Im Kleinen lassen sich solche Prozesse immer wieder beobachten. Nachdem die Volksschul-Lehrpläne in der Schweiz weitgehend gleichgeschaltet worden waren (man sprach von «Harmonisierung»; die Mächtigen manipulieren auch bei uns die Sprache, wie Putin, der das Wort «Krieg» meidet), als damit Frühfranzösisch hätte eingeführt werden sollen, entschied sich das Kantonsparlament des Kantons Thurgau dagegen. Das rief den eidgenössischen Innenminister Bundesrat Berset auf den Plan, der mit Bundesrecht und Zwang drohte. Das Kantonsparlament setzte Frühfranzösisch erneut auf die Tagesordnung – und entschied sich dafür …

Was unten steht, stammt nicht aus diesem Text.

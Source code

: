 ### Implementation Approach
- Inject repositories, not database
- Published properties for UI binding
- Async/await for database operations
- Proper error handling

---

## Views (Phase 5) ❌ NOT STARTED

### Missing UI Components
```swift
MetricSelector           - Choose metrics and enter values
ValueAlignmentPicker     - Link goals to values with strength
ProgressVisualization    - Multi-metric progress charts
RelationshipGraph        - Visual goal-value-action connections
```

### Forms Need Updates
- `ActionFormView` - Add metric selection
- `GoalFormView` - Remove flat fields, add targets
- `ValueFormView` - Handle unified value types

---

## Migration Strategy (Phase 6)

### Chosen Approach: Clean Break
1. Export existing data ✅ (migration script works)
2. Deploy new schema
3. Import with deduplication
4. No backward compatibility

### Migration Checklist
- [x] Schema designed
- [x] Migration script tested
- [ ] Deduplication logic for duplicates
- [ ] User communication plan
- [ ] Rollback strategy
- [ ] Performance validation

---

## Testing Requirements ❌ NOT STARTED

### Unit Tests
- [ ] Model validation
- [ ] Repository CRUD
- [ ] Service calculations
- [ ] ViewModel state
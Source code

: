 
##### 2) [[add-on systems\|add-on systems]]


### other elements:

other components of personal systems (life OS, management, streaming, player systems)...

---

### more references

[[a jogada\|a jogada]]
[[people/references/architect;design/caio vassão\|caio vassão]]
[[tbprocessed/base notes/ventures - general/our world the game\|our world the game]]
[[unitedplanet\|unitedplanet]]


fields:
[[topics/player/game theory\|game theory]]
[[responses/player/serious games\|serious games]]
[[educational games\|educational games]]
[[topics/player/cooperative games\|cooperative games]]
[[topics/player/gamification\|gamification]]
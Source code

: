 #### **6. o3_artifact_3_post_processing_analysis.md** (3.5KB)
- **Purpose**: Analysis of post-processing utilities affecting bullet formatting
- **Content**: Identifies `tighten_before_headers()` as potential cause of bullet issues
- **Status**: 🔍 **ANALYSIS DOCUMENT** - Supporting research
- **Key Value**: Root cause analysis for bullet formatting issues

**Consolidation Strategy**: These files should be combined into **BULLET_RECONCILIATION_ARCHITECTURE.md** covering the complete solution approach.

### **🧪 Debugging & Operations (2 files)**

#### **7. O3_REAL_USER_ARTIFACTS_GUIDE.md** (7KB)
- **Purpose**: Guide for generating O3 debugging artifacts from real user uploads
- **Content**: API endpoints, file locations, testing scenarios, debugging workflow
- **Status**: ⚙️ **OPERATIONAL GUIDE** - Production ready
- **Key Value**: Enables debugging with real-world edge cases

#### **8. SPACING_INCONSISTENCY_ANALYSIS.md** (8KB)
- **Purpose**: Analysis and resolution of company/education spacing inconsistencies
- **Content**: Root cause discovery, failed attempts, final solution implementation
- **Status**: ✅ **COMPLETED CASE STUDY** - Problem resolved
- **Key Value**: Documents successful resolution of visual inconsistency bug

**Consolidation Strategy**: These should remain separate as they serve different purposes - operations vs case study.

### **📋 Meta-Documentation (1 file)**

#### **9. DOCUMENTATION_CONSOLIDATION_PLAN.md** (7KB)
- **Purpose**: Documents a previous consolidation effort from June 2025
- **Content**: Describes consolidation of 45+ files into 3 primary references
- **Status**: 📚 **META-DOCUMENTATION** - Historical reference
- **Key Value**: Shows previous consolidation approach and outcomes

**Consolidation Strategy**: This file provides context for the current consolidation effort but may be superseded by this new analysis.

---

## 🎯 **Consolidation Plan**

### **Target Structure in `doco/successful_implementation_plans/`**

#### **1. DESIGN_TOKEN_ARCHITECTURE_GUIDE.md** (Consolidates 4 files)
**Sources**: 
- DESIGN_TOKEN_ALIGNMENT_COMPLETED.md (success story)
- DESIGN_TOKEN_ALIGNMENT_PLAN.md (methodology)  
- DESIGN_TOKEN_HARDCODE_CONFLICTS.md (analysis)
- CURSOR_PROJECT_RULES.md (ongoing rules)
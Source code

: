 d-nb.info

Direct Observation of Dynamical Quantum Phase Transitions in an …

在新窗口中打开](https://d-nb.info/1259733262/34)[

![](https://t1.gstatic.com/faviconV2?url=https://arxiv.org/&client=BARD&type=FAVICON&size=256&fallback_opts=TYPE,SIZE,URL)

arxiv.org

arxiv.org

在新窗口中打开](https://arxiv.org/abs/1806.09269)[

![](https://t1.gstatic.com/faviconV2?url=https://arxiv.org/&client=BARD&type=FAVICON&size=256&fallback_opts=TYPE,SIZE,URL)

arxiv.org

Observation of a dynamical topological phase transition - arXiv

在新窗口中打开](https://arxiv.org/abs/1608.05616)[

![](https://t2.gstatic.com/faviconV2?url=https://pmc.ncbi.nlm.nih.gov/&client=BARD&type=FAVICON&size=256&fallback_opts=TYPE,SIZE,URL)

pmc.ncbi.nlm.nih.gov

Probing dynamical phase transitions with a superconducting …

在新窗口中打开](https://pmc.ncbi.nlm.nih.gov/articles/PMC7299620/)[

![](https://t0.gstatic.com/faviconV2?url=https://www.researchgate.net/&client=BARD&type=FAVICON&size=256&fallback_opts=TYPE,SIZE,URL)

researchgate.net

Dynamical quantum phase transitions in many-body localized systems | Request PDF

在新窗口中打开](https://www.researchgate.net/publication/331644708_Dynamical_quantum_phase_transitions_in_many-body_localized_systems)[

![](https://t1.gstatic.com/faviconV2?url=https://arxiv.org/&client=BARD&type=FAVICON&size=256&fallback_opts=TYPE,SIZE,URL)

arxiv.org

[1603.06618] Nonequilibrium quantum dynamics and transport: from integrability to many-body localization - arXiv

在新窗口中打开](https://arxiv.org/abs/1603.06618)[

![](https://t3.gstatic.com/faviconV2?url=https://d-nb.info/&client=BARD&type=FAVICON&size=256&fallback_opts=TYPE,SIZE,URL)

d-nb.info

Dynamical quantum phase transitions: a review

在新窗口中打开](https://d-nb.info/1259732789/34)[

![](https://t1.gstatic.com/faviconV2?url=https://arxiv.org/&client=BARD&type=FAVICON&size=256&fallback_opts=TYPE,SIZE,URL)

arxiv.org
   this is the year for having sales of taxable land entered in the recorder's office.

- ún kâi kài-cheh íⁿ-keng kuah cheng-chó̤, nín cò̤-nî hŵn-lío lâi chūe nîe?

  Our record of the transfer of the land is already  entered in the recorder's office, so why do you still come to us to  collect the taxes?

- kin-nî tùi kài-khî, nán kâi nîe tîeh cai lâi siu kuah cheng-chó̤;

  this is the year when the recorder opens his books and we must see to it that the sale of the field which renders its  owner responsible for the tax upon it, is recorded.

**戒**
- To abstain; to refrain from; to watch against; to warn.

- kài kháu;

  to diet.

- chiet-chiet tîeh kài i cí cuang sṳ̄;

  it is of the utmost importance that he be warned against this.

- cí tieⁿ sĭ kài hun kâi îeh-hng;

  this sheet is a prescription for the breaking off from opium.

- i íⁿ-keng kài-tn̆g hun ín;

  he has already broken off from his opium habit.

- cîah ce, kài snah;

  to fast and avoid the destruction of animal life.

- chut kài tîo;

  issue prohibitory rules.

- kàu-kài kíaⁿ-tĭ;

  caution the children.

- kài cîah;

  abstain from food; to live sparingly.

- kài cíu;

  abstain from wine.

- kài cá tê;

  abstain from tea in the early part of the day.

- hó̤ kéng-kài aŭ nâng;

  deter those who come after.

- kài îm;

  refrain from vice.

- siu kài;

Was hier für die Sprache dargestellt wurde, dürfte für die Kultur ganz allgemein gelten: Diese Art von Politik ist nationalstaatlicher Imperialismus in einem Bereich, der von den betroffenen Menschen innerhalb ihrer kulturellen Selbstverwaltung eigentlich allein zu gestalten wäre. Angesichts der kulturpolitischen Arroganz der Regierung von Kiew ist es nicht verwunderlich, dass der ukrainische Staat im Osten kaum Sympathien gewinnen konnte und mit seiner Intransigenz ein Einfallstor für den allrussischen Imperialismus von Putin schuf.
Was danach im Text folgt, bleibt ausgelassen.